EXERCISE DESCRIPTION: Repeat exactly the lines that run from the start of the records below to the line with "- A return statement", including both of those lines but not the pictures.

(Pictures paired with source code)
= = = =

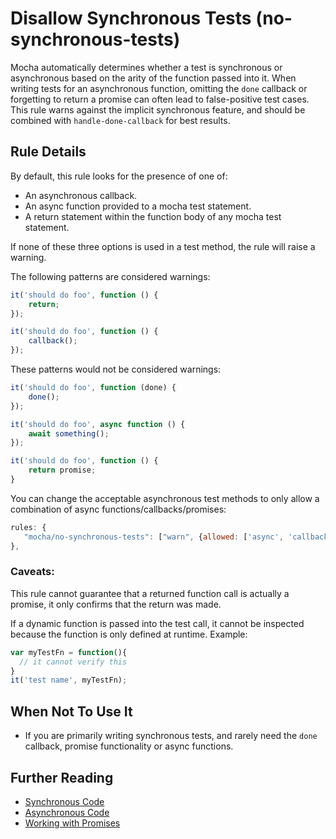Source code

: # Disallow Synchronous Tests (no-synchronous-tests)

Mocha automatically determines whether a test is synchronous or asynchronous based on the arity of the function passed into it. When writing tests for an asynchronous function, omitting the `done` callback or forgetting to return a promise can often lead to false-positive test cases. This rule warns against the implicit synchronous feature, and should be combined with `handle-done-callback` for best results.

## Rule Details

By default, this rule looks for the presence of one of:

- An asynchronous callback.
- An async function provided to a mocha test statement.
- A return statement within the function body of any mocha test statement.

If none of these three options is used in a test method, the rule will raise a warning.

The following patterns are considered warnings:

```js
it('should do foo', function () {
    return;
});

it('should do foo', function () {
    callback();
});
```

These patterns would not be considered warnings:

```js
it('should do foo', function (done) {
    done();
});

it('should do foo', async function () {
    await something();
});

it('should do foo', function () {
    return promise;
}
```

You can change the acceptable asynchronous test methods to only allow a combination of async functions/callbacks/promises:

```js
rules: {
   "mocha/no-synchronous-tests": ["warn", {allowed: ['async', 'callback', 'promise']}]
},
```


### Caveats:

This rule cannot guarantee that a returned function call is actually a promise, it only confirms that the return was made.

If a dynamic function is passed into the test call, it cannot be inspected because the function is only defined at runtime. Example:

```js
var myTestFn = function(){
  // it cannot verify this
}
it('test name', myTestFn);
```

## When Not To Use It

* If you are primarily writing synchronous tests, and rarely need the `done` callback, promise functionality or async functions.

## Further Reading

* [Synchronous Code](http://mochajs.org/#synchronous-code)
* [Asynchronous Code](http://mochajs.org/#asynchronous-code)
* [Working with Promises](http://mochajs.org/#working-with-promises)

= = = =

SOLUTION:
Source code

: # Disallow Synchronous Tests (no-synchronous-tests)

Mocha automatically determines whether a test is synchronous or asynchronous based on the arity of the function passed into it. When writing tests for an asynchronous function, omitting the `done` callback or forgetting to return a promise can often lead to false-positive test cases. This rule warns against the implicit synchronous feature, and should be combined with `handle-done-callback` for best results.

## Rule Details

By default, this rule looks for the presence of one of:

- An asynchronous callback.
- An async function provided to a mocha test statement.
- A return statement within the function body of any mocha test statement.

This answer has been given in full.